Records contained in a dataset

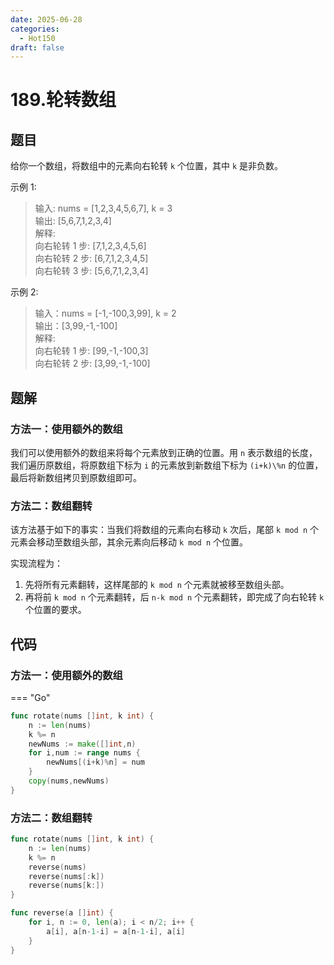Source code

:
 ```yaml
---
date: 2025-06-28
categories:
  - Hot150
draft: false
---
```


# 189.轮转数组

## 题目

给你一个数组，将数组中的元素向右轮转 `k` 个位置，其中 `k` 是非负数。

示例 1:
> 输入: nums = [1,2,3,4,5,6,7], k = 3          
> 输出: [5,6,7,1,2,3,4]  
> 解释:  
> 向右轮转 1 步: [7,1,2,3,4,5,6]  
> 向右轮转 2 步: [6,7,1,2,3,4,5]  
> 向右轮转 3 步: [5,6,7,1,2,3,4]  

示例 2:

> 输入：nums = [-1,-100,3,99], k = 2  
> 输出：[3,99,-1,-100]  
> 解释:   
> 向右轮转 1 步: [99,-1,-100,3]  
> 向右轮转 2 步: [3,99,-1,-100]  

<!-- more -->

## 题解

### 方法一：使用额外的数组

我们可以使用额外的数组来将每个元素放到正确的位置。用 `n` 表示数组的长度，我们遍历原数组，将原数组下标为 `i` 的元素放到新数组下标为 `(i+k)\%n` 的位置，最后将新数组拷贝到原数组即可。

### 方法二：数组翻转

该方法基于如下的事实：当我们将数组的元素向右移动 `k` 次后，尾部 `k mod n` 个元素会移动至数组头部，其余元素向后移动 `k mod n` 个位置。

实现流程为：

1. 先将所有元素翻转，这样尾部的 `k mod n` 个元素就被移至数组头部。
2. 再将前 `k mod n` 个元素翻转，后 `n-k mod n` 个元素翻转，即完成了向右轮转 `k` 个位置的要求。

## 代码
### 方法一：使用额外的数组

=== "Go"

```go
func rotate(nums []int, k int) {
    n := len(nums)
    k %= n
    newNums := make([]int,n)
    for i,num := range nums {
        newNums[(i+k)%n] = num
    }
    copy(nums,newNums)
}
```

### 方法二：数组翻转


```go
func rotate(nums []int, k int) {
    n := len(nums)
    k %= n
    reverse(nums)
    reverse(nums[:k])
    reverse(nums[k:])
}

func reverse(a []int) {
    for i, n := 0, len(a); i < n/2; i++ {
        a[i], a[n-1-i] = a[n-1-i], a[i]
    }
}
```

* _Directions_: If a record holds a picture, leave the picture out and copy the rest exactly.

* _Response for this exercise_:
Source code

:
 ```yaml
---
date: 2025-06-28
categories:
  - Hot150
draft: false
---
```


# 189.轮转数组

## 题目

给你一个数组，将数组中的元素向右轮转 `k` 个位置，其中 `k` 是非负数。

示例 1:
> 输入: nums = [1,2,3,4,5,6,7], k = 3          
> 输出: [5,6,7,1,2,3,4]  
> 解释:  
> 向右轮转 1 步: [7,1,2,3,4,5,6]  
> 向右轮转 2 步: [6,7,1,2,3,4,5]  
> 向右轮转 3 步: [5,6,7,1,2,3,4]  

示例 2:

> 输入：nums = [-1,-100,3,99], k = 2  
> 输出：[3,99,-1,-100]  
> 解释:   
> 向右轮转 1 步: [99,-1,-100,3]  
> 向右轮转 2 步: [3,99,-1,-100]  

<!-- more -->

## 题解

### 方法一：使用额外的数组

我们可以使用额外的数组来将每个元素放到正确的位置。用 `n` 表示数组的长度，我们遍历原数组，将原数组下标为 `i` 的元素放到新数组下标为 `(i+k)\%n` 的位置，最后将新数组拷贝到原数组即可。

### 方法二：数组翻转

该方法基于如下的事实：当我们将数组的元素向右移动 `k` 次后，尾部 `k mod n` 个元素会移动至数组头部，其余元素向后移动 `k mod n` 个位置。

实现流程为：

1. 先将所有元素翻转，这样尾部的 `k mod n` 个元素就被移至数组头部。
2. 再将前 `k mod n` 个元素翻转，后 `n-k mod n` 个元素翻转，即完成了向右轮转 `k` 个位置的要求。

## 代码
### 方法一：使用额外的数组

=== "Go"

```go
func rotate(nums []int, k int) {
    n := len(nums)
    k %= n
    newNums := make([]int,n)
    for i,num := range nums {
        newNums[(i+k)%n] = num
    }
    copy(nums,newNums)
}
```

### 方法二：数组翻转


```go
func rotate(nums []int, k int) {
    n := len(nums)
    k %= n
    reverse(nums)
    reverse(nums[:k])
    reverse(nums[k:])
}

func reverse(a []int) {
    for i, n := 0, len(a); i < n/2; i++ {
        a[i], a[n-1-i] = a[n-1-i], a[i]
    }
}
```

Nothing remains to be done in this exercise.